If you're interested in learning about free clinics throught NAFCC, visit www.nafcclinics.org/
The Alliant Energy Center's Exhibition Hall opened their doors this morning expecting as many as 1,000 people to come.
If you're asking why, the answer is free healthcare. To those who have an insurance card in their wallets, going to the doctor may seem like a necessary chore. But 65 percent of the people that came through the door for the National Association of Free & Charitable Clinic's (NAFCC) day hadn't been to the doctor in five years or more.
To some of them, today's visit was a lifesaver according to the Executive Director for the NAFCC, Nicole Lamoureux.
"It's just, it's a gift in a way," said Efrain Victoria.
Efrain Victoria is talking about the opportunity he got today.
"I have the opportunity to come in for free, and not spend that much money -- money that I don't have," said Victoria.
He is finally able to figure out what that side pain is.
"I found something on my body," Victoria said, holding his side. "It's bugging me."
There's 50 NAFCC clinics in Wisconsin, but they often have such long lines, people are turned away. Today's clinic is filling that gap.
"I had a man this morning tell me that he hasn't been to the doctor for 20 years because he does not have health insurance. He can't afford to buy health insurance, and he won't go to the emergency room because it's too expensive for him," said Lamoureux. "He told me that this event was a lifesaver for him."
Someone who understands where that man's at, is former Green Bay Packers Hall of Fame Nose Tackle, Gilbert Brown.
"I lost a person near and dear to my heart because they didn't go to the doctor," said Brown.
He spent the morning taking pictures with patients, and most importantly, thanking them for coming to the clinic. He understands it sometimes takes a push to get out the door.
"You might have saved somebody's life... People think you're walking around today, you feel fine, but the next day you could just get sick all of a sudden," said Brown.

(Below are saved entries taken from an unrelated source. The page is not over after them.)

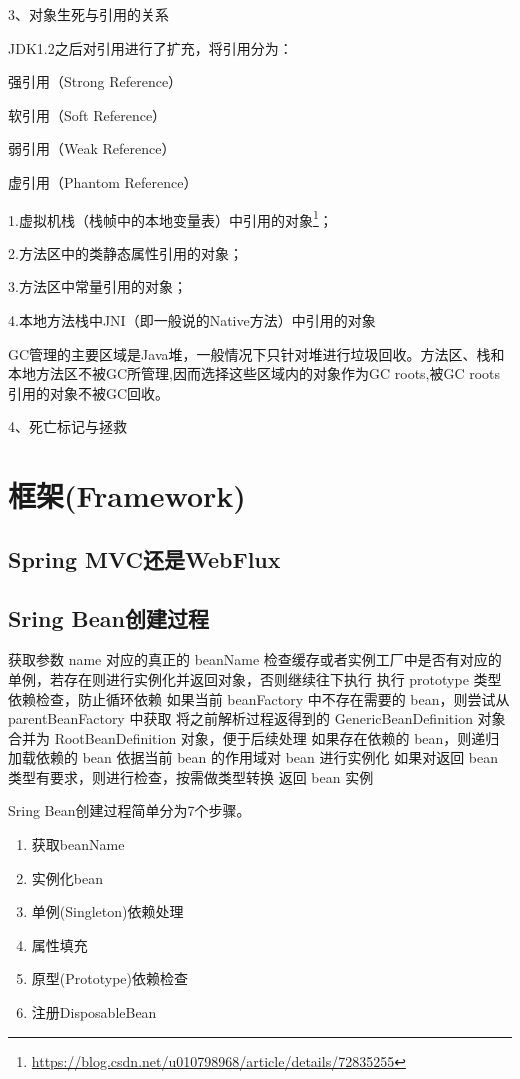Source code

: \documentclass[../../../interview-questions.tex]{subfiles}
\begin{document}
3、对象生死与引用的关系

JDK1.2之后对引用进行了扩充，将引用分为：

强引用（Strong Reference）

软引用（Soft Reference）

弱引用（Weak Reference）

虚引用（Phantom Reference）

1.虚拟机栈（栈帧中的本地变量表）中引用的对象\footnote{\url{https://blog.csdn.net/u010798968/article/details/72835255}}；

2.方法区中的类静态属性引用的对象；

3.方法区中常量引用的对象；

4.本地方法栈中JNI（即一般说的Native方法）中引用的对象

GC管理的主要区域是Java堆，一般情况下只针对堆进行垃圾回收。方法区、栈和本地方法区不被GC所管理,因而选择这些区域内的对象作为GC roots,被GC roots引用的对象不被GC回收。


4、死亡标记与拯救



\section{框架(Framework)}

\subsection{Spring MVC还是WebFlux}

\subsection{Sring Bean创建过程}

获取参数 name 对应的真正的 beanName
检查缓存或者实例工厂中是否有对应的单例，若存在则进行实例化并返回对象，否则继续往下执行
执行 prototype 类型依赖检查，防止循环依赖
如果当前 beanFactory 中不存在需要的 bean，则尝试从 parentBeanFactory 中获取
将之前解析过程返得到的 GenericBeanDefinition 对象合并为 RootBeanDefinition 对象，便于后续处理
如果存在依赖的 bean，则递归加载依赖的 bean
依据当前 bean 的作用域对 bean 进行实例化
如果对返回 bean 类型有要求，则进行检查，按需做类型转换
返回 bean 实例


Sring Bean创建过程简单分为7个步骤。

\begin{enumerate}
\item{获取beanName}
\item{实例化bean}
\item{单例(Singleton)依赖处理}
\item{属性填充}
\item{原型(Prototype)依赖检查}
\item{注册DisposableBean}
\end{enumerate}
\end{document}
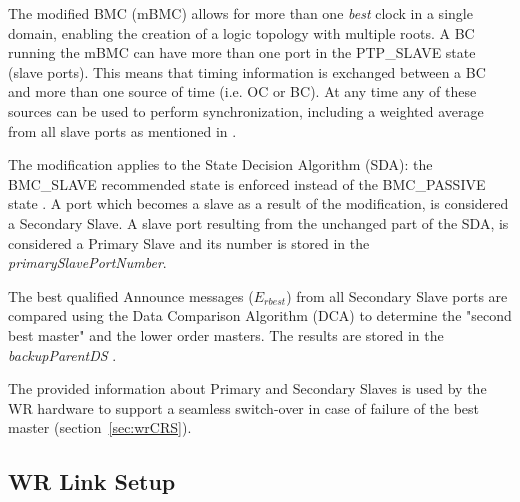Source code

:  
The modified BMC (mBMC) allows for more than one \textit{best} clock in a single domain, 
enabling the creation of a logic topology with multiple roots. A BC 
running the mBMC can have more than one port in the PTP\_SLAVE state (slave ports). 
This means that timing information is exchanged between a BC and 
more than one source of time (i.e. OC or BC). At any time 
any of these sources can be used to perform synchronization, including a weighted 
average from all slave ports as mentioned in \cite{biblio:Takahide}.

The modification applies to the State Decision Algorithm (SDA): the BMC\_SLAVE 
recommended state is enforced instead of the BMC\_PASSIVE state 
. A port
which becomes a slave as a result of the modification, is considered
a Secondary Slave. A slave port resulting from the unchanged part of the SDA,
is considered a Primary Slave and its number is stored in the \textit{primarySlavePortNumber}. 

The best qualified Announce messages ($E_{rbest}$) 
from all Secondary Slave ports are compared using the Data Comparison Algorithm (DCA) 
to determine the "second best master" and the lower order masters. The results 
are stored in the \textit{backupParentDS} .

The provided information about Primary and Secondary Slaves is used by the WR hardware
to support a seamless switch-over in case of failure of the best master 
(section~\ref{sec:wrCRS}). 

\subsection{WR Link Setup}
\label{sec:wrLinkSetup}

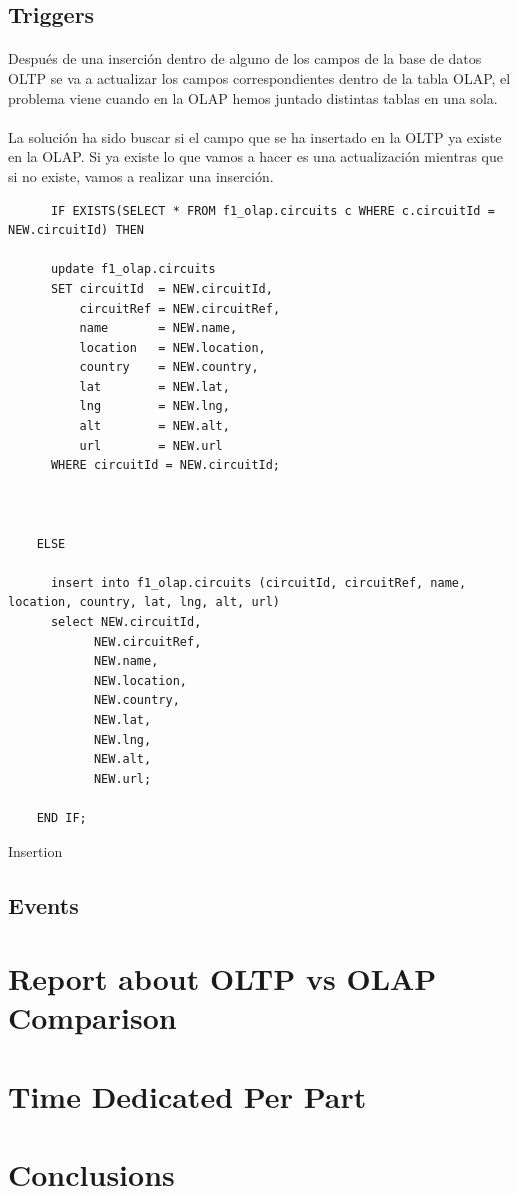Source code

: \documentclass[%
,twoside
]{article}
\begin{document}
\subsection{Triggers}
\paragraph{}
Después de una inserción dentro de alguno de los campos de la base de datos OLTP se va a actualizar los campos correspondientes dentro de la tabla OLAP, el problema viene cuando en la OLAP hemos juntado distintas tablas en una sola.
\paragraph{}
La solución ha sido buscar si el campo que se ha insertado en la OLTP ya existe en la OLAP. Si ya existe lo que vamos a hacer es una actualización mientras que si no existe, vamos a realizar una inserción.

\begin{listing}[H]
  \begin{verbatim}
      IF EXISTS(SELECT * FROM f1_olap.circuits c WHERE c.circuitId = NEW.circuitId) THEN

      update f1_olap.circuits
      SET circuitId  = NEW.circuitId,
          circuitRef = NEW.circuitRef,
          name       = NEW.name,
          location   = NEW.location,
          country    = NEW.country,
          lat        = NEW.lat,
          lng        = NEW.lng,
          alt        = NEW.alt,
          url        = NEW.url
      WHERE circuitId = NEW.circuitId;



    ELSE

      insert into f1_olap.circuits (circuitId, circuitRef, name, location, country, lat, lng, alt, url)
      select NEW.circuitId,
            NEW.circuitRef,
            NEW.name,
            NEW.location,
            NEW.country,
            NEW.lat,
            NEW.lng,
            NEW.alt,
            NEW.url;

    END IF;

  \end{verbatim}
  \caption{Insertion}
  \label{lst:insert}
\end{listing}

\subsection{Events}

\section{Report about OLTP vs OLAP Comparison}
\section{Time Dedicated Per Part}
\section{Conclusions}


  
  \nocite{*}
\end{document}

It's a tough reality to swallow, but the clinic hopes their open door will save a life.
"The people we see here today , they say to me all the time, 'thank you for being here because I don't have to worry that I'm going to die,' and that's the reality" said Lamoureux.
Lamoureux says the clinic is for everyone.
Over 80 percent of the patients today, had someone in their household that is working.
A handful coming in had insurance, but premiums or medication are just too much to afford.